Work item =>
Your answer must be an exact copy of the lines below, from the first through the one with "Name | Type", with no pictures.

====================

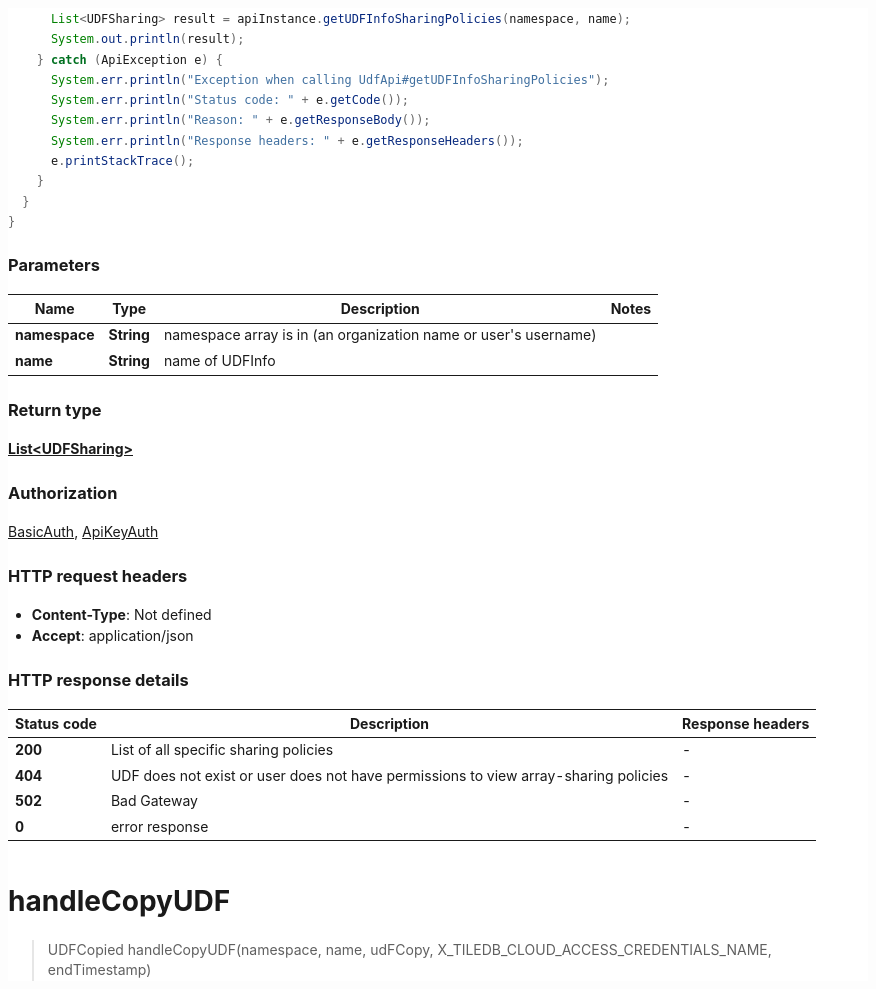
 ```java
      List<UDFSharing> result = apiInstance.getUDFInfoSharingPolicies(namespace, name);
      System.out.println(result);
    } catch (ApiException e) {
      System.err.println("Exception when calling UdfApi#getUDFInfoSharingPolicies");
      System.err.println("Status code: " + e.getCode());
      System.err.println("Reason: " + e.getResponseBody());
      System.err.println("Response headers: " + e.getResponseHeaders());
      e.printStackTrace();
    }
  }
}
```

### Parameters

| Name | Type | Description  | Notes |
|------------- | ------------- | ------------- | -------------|
| **namespace** | **String**| namespace array is in (an organization name or user&#39;s username) | |
| **name** | **String**| name of UDFInfo | |

### Return type

[**List&lt;UDFSharing&gt;**](UDFSharing.md)

### Authorization

[BasicAuth](../README.md#BasicAuth), [ApiKeyAuth](../README.md#ApiKeyAuth)

### HTTP request headers

 - **Content-Type**: Not defined
 - **Accept**: application/json

### HTTP response details
| Status code | Description | Response headers |
|-------------|-------------|------------------|
| **200** | List of all specific sharing policies |  -  |
| **404** | UDF does not exist or user does not have permissions to view array-sharing policies |  -  |
| **502** | Bad Gateway |  -  |
| **0** | error response |  -  |

<a id="handleCopyUDF"></a>
# **handleCopyUDF**
> UDFCopied handleCopyUDF(namespace, name, udFCopy, X_TILEDB_CLOUD_ACCESS_CREDENTIALS_NAME, endTimestamp)
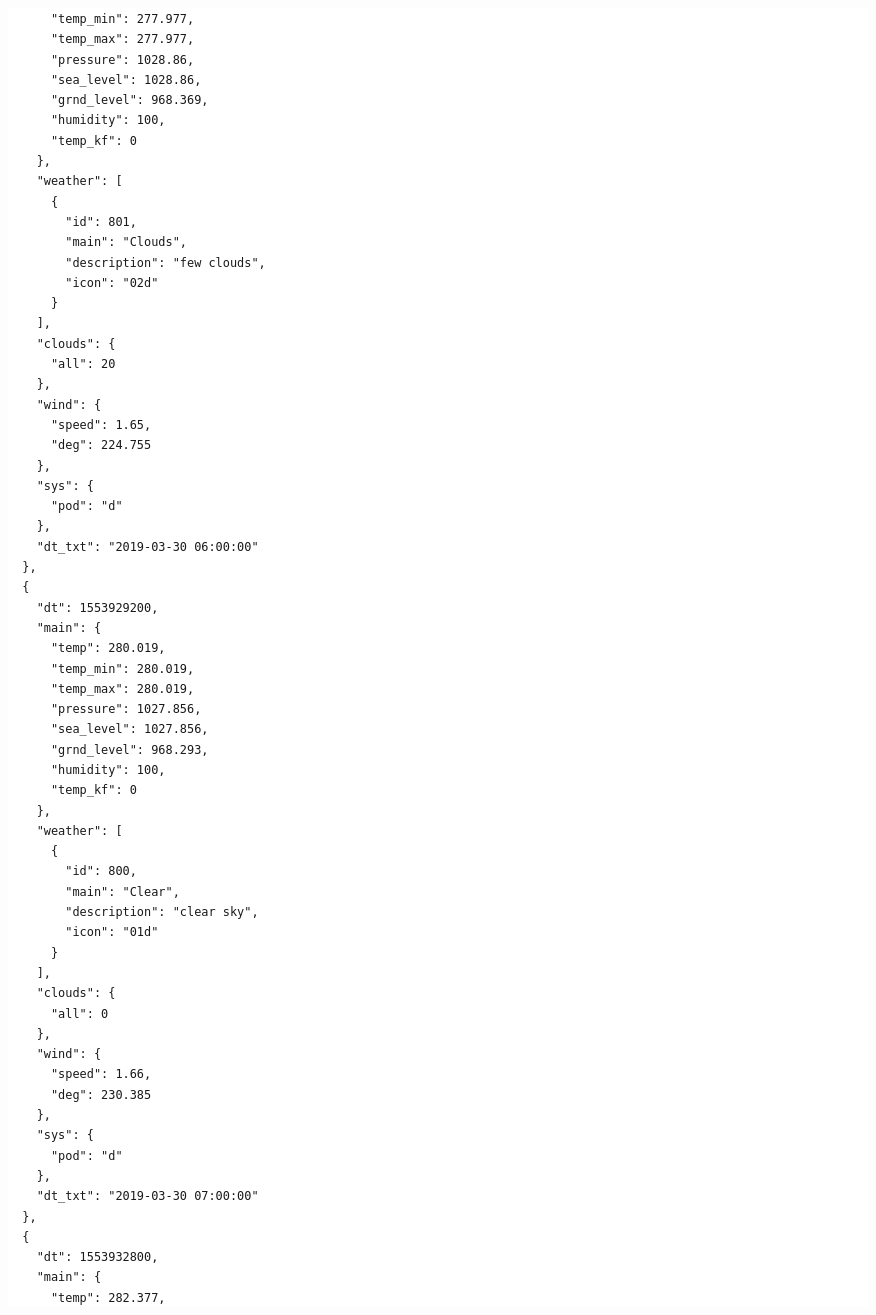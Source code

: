           "temp_min": 277.977,
          "temp_max": 277.977,
          "pressure": 1028.86,
          "sea_level": 1028.86,
          "grnd_level": 968.369,
          "humidity": 100,
          "temp_kf": 0
        },
        "weather": [
          {
            "id": 801,
            "main": "Clouds",
            "description": "few clouds",
            "icon": "02d"
          }
        ],
        "clouds": {
          "all": 20
        },
        "wind": {
          "speed": 1.65,
          "deg": 224.755
        },
        "sys": {
          "pod": "d"
        },
        "dt_txt": "2019-03-30 06:00:00"
      },
      {
        "dt": 1553929200,
        "main": {
          "temp": 280.019,
          "temp_min": 280.019,
          "temp_max": 280.019,
          "pressure": 1027.856,
          "sea_level": 1027.856,
          "grnd_level": 968.293,
          "humidity": 100,
          "temp_kf": 0
        },
        "weather": [
          {
            "id": 800,
            "main": "Clear",
            "description": "clear sky",
            "icon": "01d"
          }
        ],
        "clouds": {
          "all": 0
        },
        "wind": {
          "speed": 1.66,
          "deg": 230.385
        },
        "sys": {
          "pod": "d"
        },
        "dt_txt": "2019-03-30 07:00:00"
      },
      {
        "dt": 1553932800,
        "main": {
          "temp": 282.377,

====================

Response to the exercise =>
 ```java
      List<UDFSharing> result = apiInstance.getUDFInfoSharingPolicies(namespace, name);
      System.out.println(result);
    } catch (ApiException e) {
      System.err.println("Exception when calling UdfApi#getUDFInfoSharingPolicies");
      System.err.println("Status code: " + e.getCode());
      System.err.println("Reason: " + e.getResponseBody());
      System.err.println("Response headers: " + e.getResponseHeaders());
      e.printStackTrace();
    }
  }
}
```

### Parameters

| Name | Type | Description  | Notes |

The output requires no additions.